In the summer, I catch rain in big plastic tubs for my garden. If I see mosquito larvae in it, I give the plants a big drink and start over. Have you noticed that plants “like” rain water much better than hose water? There are countless scientific reasons for this, including the fact that nitrogen, abundant in air and a critical plant nutrient, is captured in rain drops and deposited in soil when it rains. The energetic process of lightning creates a particularly useful form of nitrogen for plants.
Rain water is also more acid than hose water, and the CO2 in our atmosphere is partly responsible for this: “Carbon dioxide is also brought down to Earth to the benefit of plants when it rains. Carbon dioxide… imparts to rainwater an acidic pH. When this acidic rainwater reaches the soil, it helps to release micronutrients such as zinc, manganese, copper and iron that are essential to plant growth.”
And, amazingly, our skies are full of bacteria. Some of them are plant helpers. And some of them, it appears, are able to make it rain! These bacteria are able to coalesce ice crystals- the precursors to raindrops- around themselves. Now researchers are trying to determine if these “bioprecipitating” bacteria may be useful to human beings during droughts, via cloud seeding, but with bacteria instead of chemicals.
Back to household water. Thorough emergency preparedness sites always mention that clean water is critical not only for drinking, but also for food washing and cooking, staying clean (hygiene is essential to health), taking medicine, and even washing out wounds. And don’t forget pets! One prepper couple said, “We found it almost impossible to live off of one gallon [2 L] per day.” This is completely understandable when you learn that the average westerner’s indoor water usage is 197 L (52 gallons) per day. A full quarter of that is from flushing toilets, but that’s a whole different post! Point is, clean water is vital to you and your family’s health. It’s well worth securing a store of it in the age of climate change.
Worldwide, only “2% [of water] is fresh. Of that 2%, almost 70% is snow and ice, 30% is groundwater, less than 0.5% is surface water (lakes, rivers, etc) and less than 0.05% is in the atmosphere.” Climate change increases “the amount of water that the atmosphere can hold, which in turn can lead to more and heavier rainfall… Although more rainfall can add to fresh water resources, heavier rainfall leads to more rapid movement of water from the atmosphere back to the oceans, reducing our ability to store and use it. Warmer air also means that snowfall is replaced by rainfall and evaporation rates tend to increase. Yet another impact of higher temperatures is the melting of inland glaciers. This will increase water supply to rivers and lakes in the short to medium term, but this will cease once these glaciers have melted. In the sub-tropics, climate change is likely to lead to reduced rainfall in what are already dry regions. The overall effect is an intensification of the water cycle that causes more extreme floods and droughts globally.”
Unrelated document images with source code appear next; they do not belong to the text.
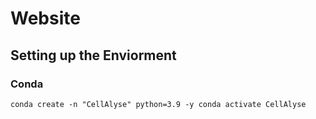 # Website

## Setting up the Enviorment

### Conda
`` conda create -n "CellAlyse" python=3.9 -y
  conda activate CellAlyse ``
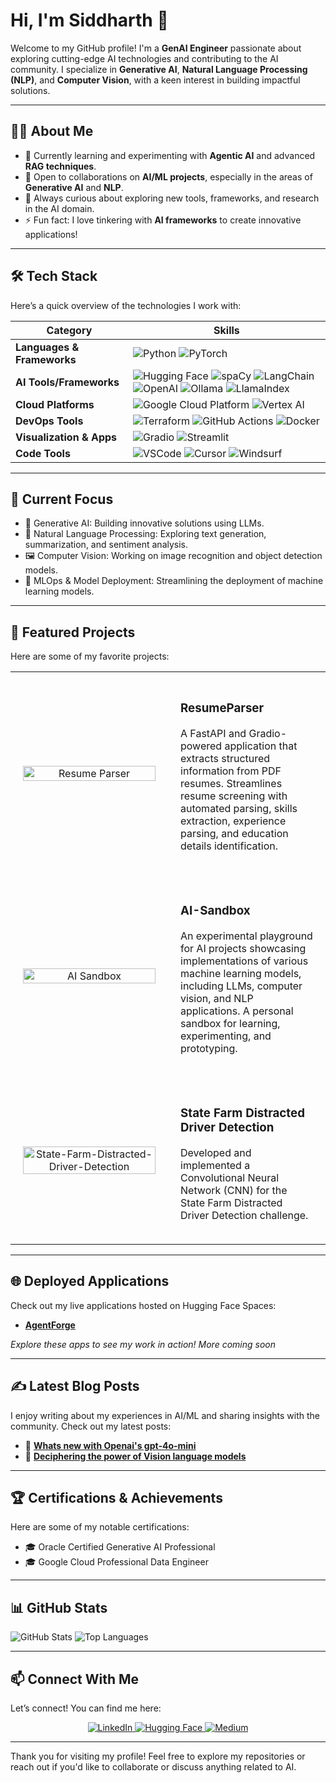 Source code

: # Hi, I'm Siddharth 👋 

Welcome to my GitHub profile! I'm a **GenAI Engineer** passionate about exploring cutting-edge AI technologies and contributing to the AI community. I specialize in **Generative AI**, **Natural Language Processing (NLP)**, and **Computer Vision**, with a keen interest in building impactful solutions.

---

## 👨‍💻 About Me

- 🌱 Currently learning and experimenting with **Agentic AI** and advanced **RAG techniques**.
- 🤝 Open to collaborations on **AI/ML projects**, especially in the areas of **Generative AI** and **NLP**.
- 🧠 Always curious about exploring new tools, frameworks, and research in the AI domain.
- ⚡ Fun fact: I love tinkering with **AI frameworks** to create innovative applications!

---

## 🛠️ Tech Stack

Here’s a quick overview of the technologies I work with:

| **Category**           | **Skills**                                                                                     |
|-------------------------|-----------------------------------------------------------------------------------------------|
| **Languages & Frameworks** | ![Python](https://img.shields.io/badge/Python-3776AB?style=for-the-badge&logo=python&logoColor=white) ![PyTorch](https://img.shields.io/badge/PyTorch-EE4C2C?style=for-the-badge&logo=pytorch&logoColor=white) |
| **AI Tools/Frameworks**       | ![Hugging Face](https://img.shields.io/badge/Hugging%20Face-FFD21E?style=for-the-badge&logo=huggingface&logoColor=black) ![spaCy](https://img.shields.io/badge/spaCy-09A3D5?style=for-the-badge&logo=spacy&logoColor=white) ![LangChain](https://img.shields.io/badge/LangChain-121D33?style=for-the-badge&logo=chainlink&logoColor=white) ![OpenAI](https://img.shields.io/badge/OpenAI-412991?style=for-the-badge&logo=openai&logoColor=white) ![Ollama](https://img.shields.io/badge/Ollama-FF6F00?style=for-the-badge&logoColor=white) ![LlamaIndex](https://img.shields.io/badge/LlamaIndex-11B981?style=for-the-badge&logoColor=white) |
| **Cloud Platforms**     | ![Google Cloud Platform](https://img.shields.io/badge/Google%20Cloud-4285F4?style=for-the-badge&logo=google-cloud&logoColor=white) ![Vertex AI](https://img.shields.io/badge/Vertex%20AI-34A853?style=for-the-badge&logoColor=white) |
| **DevOps Tools**        | ![Terraform](https://img.shields.io/badge/Terraform-623CE4?style=for-the-badge&logo=terraform&logoColor=white) ![GitHub Actions](https://img.shields.io/badge/GitHub%20Actions-2088FF?style=for-the-badge&logo=github-actions&logoColor=white) ![Docker](https://img.shields.io/badge/Docker-2496ED?style=for-the-badge&logo=docker&logoColor=white) |
| **Visualization & Apps**| ![Gradio](https://img.shields.io/badge/Gradio-FF7043?style=for-the-badge&logoColor=white) ![Streamlit](https://img.shields.io/badge/Streamlit-FF4B4B?style=for-the-badge&logoColor=white) |
| **Code Tools**          | ![VSCode](https://img.shields.io/badge/VSCode-007ACC?style=for-the-badge&logo=visual-studio-code&logoColor=white) ![Cursor](https://img.shields.io/badge/Cursor-333333?style=for-the-badge&logoColor=white) ![Windsurf](https://img.shields.io/badge/Windsurf-00A1E0?style=for-the-badge&logoColor=white) |

---

## 🎯 Current Focus

- 🤖 Generative AI: Building innovative solutions using LLMs.
- 📝 Natural Language Processing: Exploring text generation, summarization, and sentiment analysis.
- 🖼️ Computer Vision: Working on image recognition and object detection models.
- 🚀 MLOps & Model Deployment: Streamlining the deployment of machine learning models.

---

## 🌟 Featured Projects

Here are some of my favorite projects:

<table>
  <tr>
    <td width="50%" align="center" style="padding: 20px;">
      <a href="https://github.com/SID-SURANGE/ResumeParser">
        <img width="100%" src="https://github-readme-stats.vercel.app/api/pin/?username=SID-SURANGE&repo=ResumeParser&theme=dark" alt="Resume Parser">
      </a>
    </td>
    <td width="50%" style="padding: 20px;">
      <h3>ResumeParser</h3>
      <p>A FastAPI and Gradio-powered application that extracts structured information from PDF resumes. Streamlines resume screening with automated parsing, skills extraction, experience parsing, and education details identification.</p>
    </td>
  </tr>
  <tr>
    <td width="50%" align="center" style="padding: 20px;">
      <a href="https://github.com/SID-SURANGE/AI-Sandbox">
        <img width="100%" src="https://github-readme-stats.vercel.app/api/pin/?username=SID-SURANGE&repo=AI-Sandbox&theme=dark" alt="AI Sandbox">
      </a>
    </td>
    <td width="50%" style="padding: 20px;">
      <h3>AI-Sandbox</h3>
      <p>An experimental playground for AI projects showcasing implementations of various machine learning models, including LLMs, computer vision, and NLP applications. A personal sandbox for learning, experimenting, and prototyping.</p>
    </td>
  </tr>
  <tr>
    <td width="50%" align="center" style="padding: 20px;">
      <a href="https://github.com/SID-SURANGE/State-Farm-Distracted-Driver-Detection">
        <img width="100%" src="https://github-readme-stats.vercel.app/api/pin/?username=SID-SURANGE&repo=State-Farm-Distracted-Driver-Detection&theme=dark" alt="State-Farm-Distracted-Driver-Detection">
      </a>
    </td>
    <td width="50%" style="padding: 20px;">
      <h3>State Farm Distracted Driver Detection</h3>
      <p>Developed and implemented a Convolutional Neural Network (CNN) for the State Farm Distracted Driver Detection challenge.</p>
    </td>
  </tr>
</table>

---

## 🌐 Deployed Applications

Check out my live applications hosted on Hugging Face Spaces:

- **[AgentForge](https://huggingface.co/spaces/SIDS92/AgentForge)**  

*Explore these apps to see my work in action! More coming soon*

---


## ✍️ Latest Blog Posts

I enjoy writing about my experiences in AI/ML and sharing insights with the community. Check out my latest posts:

- 📝 **[Whats new with Openai's gpt-4o-mini](https://medium.com/@ssurange.dev/whats-new-with-openai-s-gpt-4o-mini-97a79e6047c3)**
- 📝 **[Deciphering the power of Vision language models](https://medium.com/@ssurange.dev/deciphering-the-power-of-vision-language-vision-language-models-b873e06daae5)**

---

## 🏆 Certifications & Achievements

Here are some of my notable certifications:

- 🎓 Oracle Certified Generative AI Professional
- 🎓 Google Cloud Professional Data Engineer

---

## 📊 GitHub Stats

![GitHub Stats](https://github-readme-stats.vercel.app/api?username=SID-SURANGE&show_icons=true&theme=radical)
![Top Languages](https://github-readme-stats.vercel.app/api/top-langs/?username=SID-SURANGE&layout=compact&theme=radical)

---

## 📫 Connect With Me

Let’s connect! You can find me here:

<p align="center">
  <a href="https://www.linkedin.com/in/siddharthsurange/" target="_blank">
    <img src="https://img.shields.io/badge/LinkedIn-%230077B5.svg?style=for-the-badge&logo=linkedin&logoColor=white" alt="LinkedIn">
  </a>
  <a href="https://huggingface.co/SIDS92" target="_blank">
    <img src="https://img.shields.io/badge/HuggingFace-%23FF6F00.svg?style=for-the-badge&logo=huggingface&logoColor=white" alt="Hugging Face">
  </a>
  <a href="https://medium.com/@ssurange.dev" target="_blank">
    <img src="https://img.shields.io/badge/Medium-%23000000.svg?style=for-the-badge&logo=medium&logoColor=white" alt="Medium">
  </a>
</p>


---

Thank you for visiting my profile! Feel free to explore my repositories or reach out if you'd like to collaborate or discuss anything related to AI.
I include all that info to say in conclusion that although we can predict general effects on the Earth’s water cycle, climate change will effect each region of the globe uniquely. The only thing we can all know with certainty is that there are challenges ahead. That’s why I recommend taking the issue of fresh water availability off the list of problems to be solved in an emergency if possible. I think, too, that knowing you have water available for your family adds to one’s peace-of-mind. It also goes a ways towards initiating a proactive attitude and a preparedness mentality in a time they are, in my opinion, sorely needed. I hope this post gets you thinking “independence” and “water is life.”